No sooner had I finished the last posting than I had second thoughts. These arose because the experience of life somewhat contradicts formal distinctions such as those that I presented, thus between philosophy and metaphysics. Thought and knowledge live in the real world, as it were, and in personal experience, we’re interested in how things feel. We live our knowledge and only occasionally reflect back upon it in formal ways. An illustration of what I have in mind is the near death experience (NDE) and the literature, pro and con, that has developed around it.
The NDE is a genuinely modern phenomenon, but its modern character is not, when you reflect upon it, all that surprising. The medical arts are ultimately responsible that we have such reports in sufficient numbers to form the basis of investigation and debunking. Most of those who are today resuscitated almost routinely from severe injuries or illnesses would have died before 1900. In the twentieth century medicine had advanced enough so that Raymond Moody could assemble and publish a sampling of NDEs in his book Life After Life (1950).
The essence of an NDE is that a patient, in what is a critical condition, experiences an out-of-body experience. He or she observes the body lying on the operating table—or, say, at the site of an automotive accident. Afterwards the patient may have the experience of entering another world and meeting relatives and luminous beings. All those who render such reports recover from the trauma—else we wouldn’t have the stories. This is the essence of the NDE.
In Moody’s wake came a series of other medical people who carried on investigations of this sort. Some medical practitioners have also engaged in the systematic debunking of the NDE—not that it happened but suggesting that what NDErs had reported had nothing to do with out-of-body trips much less trips to heaven or hell. No. It could all be explained by physiological events in the brain.

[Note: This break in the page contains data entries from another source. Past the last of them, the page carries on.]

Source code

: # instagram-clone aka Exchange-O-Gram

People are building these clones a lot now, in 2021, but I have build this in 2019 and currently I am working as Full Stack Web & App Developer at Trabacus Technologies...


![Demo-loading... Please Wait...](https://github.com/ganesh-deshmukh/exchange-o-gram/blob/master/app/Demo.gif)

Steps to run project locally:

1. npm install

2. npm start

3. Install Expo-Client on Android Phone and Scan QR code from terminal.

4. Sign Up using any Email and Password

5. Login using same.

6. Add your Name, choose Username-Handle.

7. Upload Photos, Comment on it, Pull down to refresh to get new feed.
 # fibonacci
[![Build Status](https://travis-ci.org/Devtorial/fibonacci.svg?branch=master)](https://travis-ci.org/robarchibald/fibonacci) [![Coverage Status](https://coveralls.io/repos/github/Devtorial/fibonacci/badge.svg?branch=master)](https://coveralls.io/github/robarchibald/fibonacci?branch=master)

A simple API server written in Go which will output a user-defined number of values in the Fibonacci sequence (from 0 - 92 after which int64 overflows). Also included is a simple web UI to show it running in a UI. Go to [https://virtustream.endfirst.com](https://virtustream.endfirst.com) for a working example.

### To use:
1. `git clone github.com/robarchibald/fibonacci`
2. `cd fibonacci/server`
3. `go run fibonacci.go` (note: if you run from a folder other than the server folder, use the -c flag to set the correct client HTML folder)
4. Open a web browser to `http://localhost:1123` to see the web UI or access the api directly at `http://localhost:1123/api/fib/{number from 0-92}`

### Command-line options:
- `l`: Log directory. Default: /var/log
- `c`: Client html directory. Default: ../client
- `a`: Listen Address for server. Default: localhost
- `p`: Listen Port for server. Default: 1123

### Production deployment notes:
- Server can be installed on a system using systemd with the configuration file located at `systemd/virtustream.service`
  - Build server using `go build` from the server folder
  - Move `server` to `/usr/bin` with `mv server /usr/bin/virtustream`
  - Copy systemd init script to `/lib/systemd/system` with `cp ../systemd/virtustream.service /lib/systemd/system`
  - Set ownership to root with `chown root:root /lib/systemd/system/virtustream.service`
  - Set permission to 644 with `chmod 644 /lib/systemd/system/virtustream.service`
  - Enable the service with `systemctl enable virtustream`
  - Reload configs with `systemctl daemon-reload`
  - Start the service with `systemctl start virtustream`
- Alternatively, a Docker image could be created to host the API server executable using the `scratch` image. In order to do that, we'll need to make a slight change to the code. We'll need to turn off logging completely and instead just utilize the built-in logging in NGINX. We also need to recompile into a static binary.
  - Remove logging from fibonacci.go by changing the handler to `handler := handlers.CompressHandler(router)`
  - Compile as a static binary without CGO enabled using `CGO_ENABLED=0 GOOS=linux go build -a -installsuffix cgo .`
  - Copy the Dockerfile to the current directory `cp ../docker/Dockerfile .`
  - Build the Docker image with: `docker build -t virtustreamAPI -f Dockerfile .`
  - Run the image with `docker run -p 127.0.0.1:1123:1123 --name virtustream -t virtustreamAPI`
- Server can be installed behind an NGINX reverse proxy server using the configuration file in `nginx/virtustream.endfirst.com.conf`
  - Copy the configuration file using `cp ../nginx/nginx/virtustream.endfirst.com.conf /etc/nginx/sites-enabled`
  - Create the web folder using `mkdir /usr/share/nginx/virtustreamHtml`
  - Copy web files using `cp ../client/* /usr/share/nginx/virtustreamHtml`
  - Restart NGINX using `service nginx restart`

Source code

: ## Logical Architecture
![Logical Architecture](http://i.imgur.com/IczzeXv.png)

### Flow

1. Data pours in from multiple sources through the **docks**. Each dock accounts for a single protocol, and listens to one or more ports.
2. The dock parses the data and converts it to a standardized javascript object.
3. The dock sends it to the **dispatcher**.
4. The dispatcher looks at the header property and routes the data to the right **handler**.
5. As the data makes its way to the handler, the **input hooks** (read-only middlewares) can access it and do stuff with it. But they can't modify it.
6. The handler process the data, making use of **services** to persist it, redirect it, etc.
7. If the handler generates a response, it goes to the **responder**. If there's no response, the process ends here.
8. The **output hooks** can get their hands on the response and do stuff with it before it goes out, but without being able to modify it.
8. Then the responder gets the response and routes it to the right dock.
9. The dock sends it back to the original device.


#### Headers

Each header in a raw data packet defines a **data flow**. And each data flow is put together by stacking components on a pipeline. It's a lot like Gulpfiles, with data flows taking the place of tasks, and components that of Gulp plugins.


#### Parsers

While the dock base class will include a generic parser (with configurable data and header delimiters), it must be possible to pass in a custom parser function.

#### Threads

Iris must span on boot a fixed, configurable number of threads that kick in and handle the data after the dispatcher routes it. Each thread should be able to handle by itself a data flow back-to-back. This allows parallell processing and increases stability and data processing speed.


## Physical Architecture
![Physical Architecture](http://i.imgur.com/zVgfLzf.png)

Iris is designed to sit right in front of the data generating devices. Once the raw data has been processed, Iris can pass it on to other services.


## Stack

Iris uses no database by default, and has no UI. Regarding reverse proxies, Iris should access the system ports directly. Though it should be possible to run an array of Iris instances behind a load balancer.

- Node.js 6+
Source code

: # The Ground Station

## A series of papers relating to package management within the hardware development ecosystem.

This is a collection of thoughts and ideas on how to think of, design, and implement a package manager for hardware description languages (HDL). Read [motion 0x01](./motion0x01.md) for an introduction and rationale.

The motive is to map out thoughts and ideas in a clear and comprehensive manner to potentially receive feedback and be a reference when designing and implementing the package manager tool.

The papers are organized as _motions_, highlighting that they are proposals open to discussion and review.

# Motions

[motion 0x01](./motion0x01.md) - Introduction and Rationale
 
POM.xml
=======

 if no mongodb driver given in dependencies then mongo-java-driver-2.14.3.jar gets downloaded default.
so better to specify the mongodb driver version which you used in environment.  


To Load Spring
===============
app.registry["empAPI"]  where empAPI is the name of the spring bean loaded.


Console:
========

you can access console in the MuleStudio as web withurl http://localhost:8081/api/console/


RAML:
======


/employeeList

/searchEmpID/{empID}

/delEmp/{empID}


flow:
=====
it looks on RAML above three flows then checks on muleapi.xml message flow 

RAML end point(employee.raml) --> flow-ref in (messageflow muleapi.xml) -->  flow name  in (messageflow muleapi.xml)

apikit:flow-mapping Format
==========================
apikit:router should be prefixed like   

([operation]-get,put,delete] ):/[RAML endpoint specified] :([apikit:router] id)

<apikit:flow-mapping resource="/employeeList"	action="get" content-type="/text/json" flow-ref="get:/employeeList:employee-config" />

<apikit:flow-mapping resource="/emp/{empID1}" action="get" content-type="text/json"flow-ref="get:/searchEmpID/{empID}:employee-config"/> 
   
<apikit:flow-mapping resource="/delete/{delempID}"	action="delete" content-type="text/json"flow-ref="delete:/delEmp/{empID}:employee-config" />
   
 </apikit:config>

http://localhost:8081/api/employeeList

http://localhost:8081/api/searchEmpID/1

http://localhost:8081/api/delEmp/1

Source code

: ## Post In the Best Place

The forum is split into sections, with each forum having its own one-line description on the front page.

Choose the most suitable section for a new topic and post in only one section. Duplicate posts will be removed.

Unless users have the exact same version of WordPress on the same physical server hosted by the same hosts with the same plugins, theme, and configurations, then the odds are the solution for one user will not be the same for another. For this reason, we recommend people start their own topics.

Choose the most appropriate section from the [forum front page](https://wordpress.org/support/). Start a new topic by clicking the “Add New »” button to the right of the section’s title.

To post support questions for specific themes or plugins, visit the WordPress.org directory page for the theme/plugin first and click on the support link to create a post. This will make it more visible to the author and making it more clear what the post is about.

Three ways of looking at this kind of evidence will give me an occasion to look at real life approaches to the evidence. One is my own, one is that of the debunkers, and one is by a hypothetical observer suspended in that vague space that modern life creates: impressed by science but reflexively traditional.

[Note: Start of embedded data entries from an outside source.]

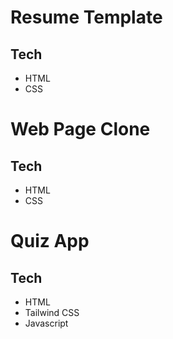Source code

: # Resume Template
## Tech
- HTML
- CSS

# Web Page Clone
## Tech
- HTML
- CSS

# Quiz App
## Tech
- HTML
- Tailwind CSS
- Javascript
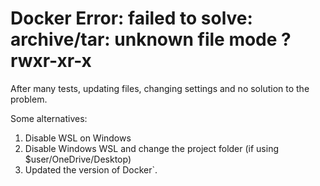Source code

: # Docker Error: failed to solve: archive/tar: unknown file mode ?rwxr-xr-x

After many tests, updating files, changing settings and no solution to the problem.

Some alternatives:

1. Disable WSL on Windows
2. Disable Windows WSL and change the project folder (if using $user/OneDrive/Desktop)
3. Updated the version of Docker`.
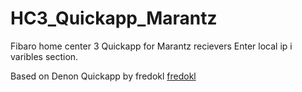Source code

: # HC3_Quickapp_Marantz
Fibaro home center 3 Quickapp for Marantz recievers
Enter local ip i varibles section.

Based on Denon Quickapp by fredokl 
[fredokl](https://www.domotique-fibaro.fr/topic/14309-quickapp-remote-denon/)

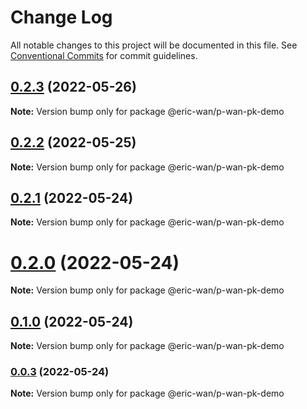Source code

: # Change Log

All notable changes to this project will be documented in this file.
See [Conventional Commits](https://conventionalcommits.org) for commit guidelines.

## [0.2.3](https://github.com/GOGOGOSIR/lerna-demo/compare/v0.2.2...v0.2.3) (2022-05-26)

**Note:** Version bump only for package @eric-wan/p-wan-pk-demo





## [0.2.2](https://github.com/GOGOGOSIR/lerna-demo/compare/v0.2.1...v0.2.2) (2022-05-25)

**Note:** Version bump only for package @eric-wan/p-wan-pk-demo





## [0.2.1](https://github.com/GOGOGOSIR/lerna-demo/compare/v0.2.0...v0.2.1) (2022-05-24)

**Note:** Version bump only for package @eric-wan/p-wan-pk-demo





# [0.2.0](https://github.com/GOGOGOSIR/lerna-demo/compare/v0.1.0...v0.2.0) (2022-05-24)

**Note:** Version bump only for package @eric-wan/p-wan-pk-demo





## [0.1.0](https://github.com/GOGOGOSIR/lerna-demo/compare/v0.0.3...v0.1.0) (2022-05-24)

**Note:** Version bump only for package @eric-wan/p-wan-pk-demo





### [0.0.3](https://github.com/GOGOGOSIR/lerna-demo/compare/v0.0.2...v0.0.3) (2022-05-24)

**Note:** Version bump only for package @eric-wan/p-wan-pk-demo
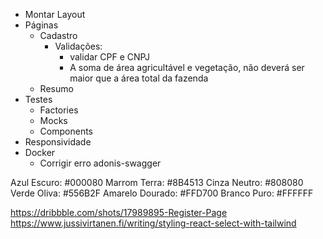 - Montar Layout
- Páginas
  - Cadastro
    - Validações:
      - validar CPF e CNPJ
      - A soma de área agricultável e vegetação, não deverá ser maior que a área total da fazenda
  - Resumo
- Testes
  - Factories
  - Mocks
  - Components
- Responsividade
- Docker
  - Corrigir erro adonis-swagger

Azul Escuro: #000080
Marrom Terra: #8B4513
Cinza Neutro: #808080
Verde Oliva: #556B2F
Amarelo Dourado: #FFD700
Branco Puro: #FFFFFF


https://dribbble.com/shots/17989895-Register-Page
https://www.jussivirtanen.fi/writing/styling-react-select-with-tailwind
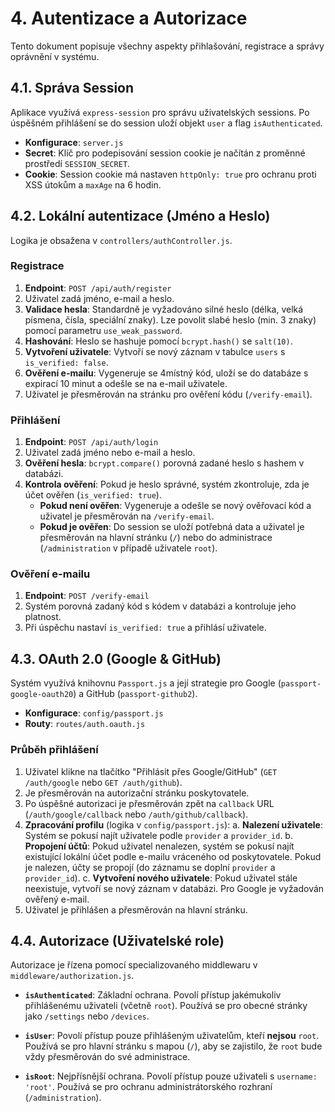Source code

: # 4. Autentizace a Autorizace

Tento dokument popisuje všechny aspekty přihlašování, registrace a správy oprávnění v systému.

## 4.1. Správa Session

Aplikace využívá `express-session` pro správu uživatelských sessions. Po úspěšném přihlášení se do session uloží objekt `user` a flag `isAuthenticated`.

- **Konfigurace**: `server.js`
- **Secret**: Klíč pro podepisování session cookie je načítán z proměnné prostředí `SESSION_SECRET`.
- **Cookie**: Session cookie má nastaven `httpOnly: true` pro ochranu proti XSS útokům a `maxAge` na 6 hodin.

## 4.2. Lokální autentizace (Jméno a Heslo)

Logika je obsažena v `controllers/authController.js`.

### Registrace

1.  **Endpoint**: `POST /api/auth/register`
2.  Uživatel zadá jméno, e-mail a heslo.
3.  **Validace hesla**: Standardně je vyžadováno silné heslo (délka, velká písmena, čísla, speciální znaky). Lze povolit slabé heslo (min. 3 znaky) pomocí parametru `use_weak_password`.
4.  **Hashování**: Heslo se hashuje pomocí `bcrypt.hash()` se `salt(10)`.
5.  **Vytvoření uživatele**: Vytvoří se nový záznam v tabulce `users` s `is_verified: false`.
6.  **Ověření e-mailu**: Vygeneruje se 4místný kód, uloží se do databáze s expirací 10 minut a odešle se na e-mail uživatele.
7.  Uživatel je přesměrován na stránku pro ověření kódu (`/verify-email`).

### Přihlášení

1.  **Endpoint**: `POST /api/auth/login`
2.  Uživatel zadá jméno nebo e-mail a heslo.
3.  **Ověření hesla**: `bcrypt.compare()` porovná zadané heslo s hashem v databázi.
4.  **Kontrola ověření**: Pokud je heslo správné, systém zkontroluje, zda je účet ověřen (`is_verified: true`).
    - **Pokud není ověřen**: Vygeneruje a odešle se nový ověřovací kód a uživatel je přesměrován na `/verify-email`.
    - **Pokud je ověřen**: Do session se uloží potřebná data a uživatel je přesměrován na hlavní stránku (`/`) nebo do administrace (`/administration` v případě uživatele `root`).

### Ověření e-mailu

1.  **Endpoint**: `POST /verify-email`
2.  Systém porovná zadaný kód s kódem v databázi a kontroluje jeho platnost.
3.  Při úspěchu nastaví `is_verified: true` a přihlásí uživatele.

## 4.3. OAuth 2.0 (Google & GitHub)

Systém využívá knihovnu `Passport.js` a její strategie pro Google (`passport-google-oauth20`) a GitHub (`passport-github2`).

- **Konfigurace**: `config/passport.js`
- **Routy**: `routes/auth.oauth.js`

### Průběh přihlášení

1.  Uživatel klikne na tlačítko "Přihlásit přes Google/GitHub" (`GET /auth/google` nebo `GET /auth/github`).
2.  Je přesměrován na autorizační stránku poskytovatele.
3.  Po úspěšné autorizaci je přesměrován zpět na `callback` URL (`/auth/google/callback` nebo `/auth/github/callback`).
4.  **Zpracování profilu** (logika v `config/passport.js`):
    a. **Nalezení uživatele**: Systém se pokusí najít uživatele podle `provider` a `provider_id`.
    b. **Propojení účtů**: Pokud uživatel nenalezen, systém se pokusí najít existující lokální účet podle e-mailu vráceného od poskytovatele. Pokud je nalezen, účty se propojí (do záznamu se doplní `provider` a `provider_id`).
    c. **Vytvoření nového uživatele**: Pokud uživatel stále neexistuje, vytvoří se nový záznam v databázi. Pro Google je vyžadován ověřený e-mail.
5.  Uživatel je přihlášen a přesměrován na hlavní stránku.

## 4.4. Autorizace (Uživatelské role)

Autorizace je řízena pomocí specializovaného middlewaru v `middleware/authorization.js`.

- **`isAuthenticated`**: Základní ochrana. Povolí přístup jakémukoliv přihlášenému uživateli (včetně `root`). Používá se pro obecné stránky jako `/settings` nebo `/devices`.

- **`isUser`**: Povolí přístup pouze přihlášeným uživatelům, kteří **nejsou** `root`. Používá se pro hlavní stránku s mapou (`/`), aby se zajistilo, že `root` bude vždy přesměrován do své administrace.

- **`isRoot`**: Nejpřísnější ochrana. Povolí přístup pouze uživateli s `username: 'root'`. Používá se pro ochranu administrátorského rozhraní (`/administration`).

I well remember my own reaction to Moody’s book when I first read it years ago. It was, “Well, there you are!” I didn’t see Moody’s cases as evidence so much as confirmation of something I already knew. I knew it because I’d thought about life after death for many years already. I felt comfortable with the hypothesis because we accept metaphysical postulates if they are formulated comprehensively, if aspects of them don’t violate our broader structures of understanding, and if they add meaning to reality. My quarrels with certain metaphysical structures are not caused by their lack “positive” proof; when I quarrel with them, it is because they carry tenets that don’t seem to me supportable in my own tentative cosmology. Thus, in effect, I treat certain metaphysical theses as matters of fact—although less sharply resolved than matters, say, of chemistry or of consciousness or of will. I don’t draw very sharp lines in day-to-day life.
The debunking responses to Moody (and they swiftly followed Life After Life) illustrate another mindset. It rests on another metaphysical postulate, namely that nothing can be real unless it is materially detectable. For people who hold this position, there can be no evidence ever that might point in a transcendental direction. Books like Moody’s therefore, presented as such evidence—by an author who bears the letters M.D. behind his name, letters that the publishers, of course, never fail to put on the cover for everyone to see—represents a challenge to a world-view. It must be dealt with. But this hurry to defend the meaningless universe has a peculiar character too. It can, at best, convince those who haven’t done their homework.
I read the debunking articles myself, of course, but for me to do so is to engage in anthropology. The same people who wish to explain away the NDE also deny that consciousness or free will exist. Now I haven’t had an NDE and hence have no direct experience, but when it comes to consciousness and will, I happen to own the evidence personally. Thus I’ve learned to discount any debunking argument. Views like that have no standing in my court, as it were.
The third position is that of people who, for whatever reasons, have not delved into these matters directly, personally, and to any depths at all. They reflect the culture, and the culture, brother, he/she is mixed, like that pronoun. The culture rests upon a traditional view. That view rests on religious doctrines. The scientific overlay, particularly science as ideology, dominant in the academy, reflected back in the media, contradicts the tradition. For this person who has studied neither deposit with any energy, Moody’s had the peculiar effect of showing that, finally, science has found evidence for the hereafter. Raymond Moody, M.D. Alas, Moody’s evidence has no more scientific standing that the Gaia hypothesis. But for the person reacting in this way, words like tradition and science have a quite different meaning. They are like brand-names. They carry authority with a certain amount of experiential backing. Mom’s advice is sound. And the way they dealt with that ear infection at the hospital—wow! Science. And just look at that I-Pod of mine.